Files
books-futures-explained/src/4_generators_async_await.md
2022-02-19 15:19:40 +08:00

660 lines
20 KiB
Markdown

# Generators and async/await
>**Overview:**
>
>- Understand how the async/await syntax works under the hood
>- See first hand why we need `Pin`
>- Understand what makes Rust's async model very memory efficient
>
>The motivation for `Generator`s can be found in [RFC#2033][rfc2033]. It's very
>well written and I can recommend reading through it (it talks as much about
>async/await as it does about generators).
## Why learn about generators?
Generators/yield and async/await are so similar that once you understand one
you should be able to understand the other.

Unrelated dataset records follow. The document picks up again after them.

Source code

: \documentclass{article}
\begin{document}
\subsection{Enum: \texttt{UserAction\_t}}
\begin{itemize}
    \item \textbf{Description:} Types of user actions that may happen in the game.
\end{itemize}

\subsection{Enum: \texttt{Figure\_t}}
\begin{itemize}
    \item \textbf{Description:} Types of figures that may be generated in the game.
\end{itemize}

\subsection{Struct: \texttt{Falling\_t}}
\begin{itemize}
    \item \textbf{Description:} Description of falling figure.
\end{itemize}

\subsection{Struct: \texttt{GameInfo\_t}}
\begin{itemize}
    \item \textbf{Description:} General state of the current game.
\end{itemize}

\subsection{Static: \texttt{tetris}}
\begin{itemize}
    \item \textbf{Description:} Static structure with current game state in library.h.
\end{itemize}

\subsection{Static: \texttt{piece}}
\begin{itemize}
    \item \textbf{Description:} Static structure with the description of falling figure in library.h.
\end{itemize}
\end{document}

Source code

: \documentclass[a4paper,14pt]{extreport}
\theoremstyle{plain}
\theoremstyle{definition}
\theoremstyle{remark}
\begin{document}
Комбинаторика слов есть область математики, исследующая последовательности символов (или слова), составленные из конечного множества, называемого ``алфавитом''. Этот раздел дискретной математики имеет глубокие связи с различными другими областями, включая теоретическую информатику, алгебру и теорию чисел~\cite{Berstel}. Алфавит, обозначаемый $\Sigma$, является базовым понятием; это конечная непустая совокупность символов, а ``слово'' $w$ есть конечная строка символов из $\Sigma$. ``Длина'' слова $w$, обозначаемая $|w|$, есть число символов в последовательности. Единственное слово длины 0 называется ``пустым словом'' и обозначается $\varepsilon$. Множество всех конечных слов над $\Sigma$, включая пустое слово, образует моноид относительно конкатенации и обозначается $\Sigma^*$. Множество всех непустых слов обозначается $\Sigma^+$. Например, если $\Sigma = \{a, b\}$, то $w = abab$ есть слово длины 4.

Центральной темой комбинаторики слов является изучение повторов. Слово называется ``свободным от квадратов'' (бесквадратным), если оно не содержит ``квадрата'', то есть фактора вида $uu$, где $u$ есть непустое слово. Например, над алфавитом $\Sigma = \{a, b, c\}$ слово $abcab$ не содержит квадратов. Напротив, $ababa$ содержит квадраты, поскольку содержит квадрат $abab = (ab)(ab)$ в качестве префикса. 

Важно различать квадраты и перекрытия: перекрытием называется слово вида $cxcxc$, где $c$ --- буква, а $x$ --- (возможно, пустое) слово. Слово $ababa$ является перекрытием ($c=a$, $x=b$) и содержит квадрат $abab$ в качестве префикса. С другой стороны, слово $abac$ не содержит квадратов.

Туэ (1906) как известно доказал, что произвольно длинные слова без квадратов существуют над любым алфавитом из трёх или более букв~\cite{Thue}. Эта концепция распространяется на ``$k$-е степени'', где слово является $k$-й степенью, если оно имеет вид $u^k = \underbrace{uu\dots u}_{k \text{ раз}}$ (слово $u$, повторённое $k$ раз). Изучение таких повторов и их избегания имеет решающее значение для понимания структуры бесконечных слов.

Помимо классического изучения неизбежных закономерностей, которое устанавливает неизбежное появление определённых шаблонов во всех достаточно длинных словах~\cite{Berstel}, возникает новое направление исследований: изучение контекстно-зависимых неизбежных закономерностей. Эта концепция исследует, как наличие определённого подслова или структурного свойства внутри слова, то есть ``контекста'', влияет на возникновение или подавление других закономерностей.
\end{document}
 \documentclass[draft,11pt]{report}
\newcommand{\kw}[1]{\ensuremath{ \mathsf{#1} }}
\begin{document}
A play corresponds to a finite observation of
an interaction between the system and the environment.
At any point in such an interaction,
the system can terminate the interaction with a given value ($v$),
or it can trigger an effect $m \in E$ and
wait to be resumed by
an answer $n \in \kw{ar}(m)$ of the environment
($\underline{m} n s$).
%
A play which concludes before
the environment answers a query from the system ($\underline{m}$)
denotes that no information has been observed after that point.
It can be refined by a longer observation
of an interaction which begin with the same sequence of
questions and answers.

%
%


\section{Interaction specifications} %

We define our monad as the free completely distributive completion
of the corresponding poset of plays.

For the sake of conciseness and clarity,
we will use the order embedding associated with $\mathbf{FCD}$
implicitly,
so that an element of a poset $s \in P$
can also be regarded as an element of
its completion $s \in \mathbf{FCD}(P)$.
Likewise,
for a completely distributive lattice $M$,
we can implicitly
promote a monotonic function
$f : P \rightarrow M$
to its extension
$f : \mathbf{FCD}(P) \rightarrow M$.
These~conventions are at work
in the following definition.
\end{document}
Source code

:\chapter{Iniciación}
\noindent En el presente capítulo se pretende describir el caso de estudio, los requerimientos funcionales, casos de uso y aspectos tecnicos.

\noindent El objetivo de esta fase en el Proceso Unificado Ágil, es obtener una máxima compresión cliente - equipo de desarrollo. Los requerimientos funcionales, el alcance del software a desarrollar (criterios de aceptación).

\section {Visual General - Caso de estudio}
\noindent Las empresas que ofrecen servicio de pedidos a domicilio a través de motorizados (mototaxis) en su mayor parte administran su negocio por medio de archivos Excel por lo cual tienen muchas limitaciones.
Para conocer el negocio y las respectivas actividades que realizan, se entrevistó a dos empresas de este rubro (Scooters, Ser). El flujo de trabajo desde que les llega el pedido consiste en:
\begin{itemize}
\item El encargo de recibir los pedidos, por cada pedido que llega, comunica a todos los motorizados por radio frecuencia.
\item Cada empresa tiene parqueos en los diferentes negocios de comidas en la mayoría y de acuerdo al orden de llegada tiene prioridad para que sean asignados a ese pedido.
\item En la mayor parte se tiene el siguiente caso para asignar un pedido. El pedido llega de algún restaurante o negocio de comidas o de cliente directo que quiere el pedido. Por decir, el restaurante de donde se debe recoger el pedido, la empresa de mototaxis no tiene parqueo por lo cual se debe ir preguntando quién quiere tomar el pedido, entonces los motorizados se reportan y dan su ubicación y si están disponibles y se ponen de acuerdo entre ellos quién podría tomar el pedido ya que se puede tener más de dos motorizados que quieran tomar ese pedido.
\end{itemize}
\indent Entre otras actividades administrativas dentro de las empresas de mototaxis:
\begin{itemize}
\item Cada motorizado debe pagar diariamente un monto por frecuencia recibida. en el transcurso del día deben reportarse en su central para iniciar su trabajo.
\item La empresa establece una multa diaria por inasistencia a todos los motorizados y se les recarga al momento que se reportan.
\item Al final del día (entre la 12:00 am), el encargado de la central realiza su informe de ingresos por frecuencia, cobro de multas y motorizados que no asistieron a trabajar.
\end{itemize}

It's much easier for me to provide runnable and short examples using Generators
instead of Futures which require us to introduce a lot of concepts now that
we'll cover later just to show an example.
Async/await works like generators but instead of returning a generator it returns
a special object implementing the Future trait.
A small bonus is that you'll have a pretty good introduction to both Generators
and Async/Await by the end of this chapter.
Basically, there were three main options discussed when designing how Rust would
handle concurrency:
1. Stackful coroutines, better known as green threads.
2. Using combinators.
3. Stackless coroutines, better known as generators.
We covered [green threads in the background information](0_background_information.md#green-threads)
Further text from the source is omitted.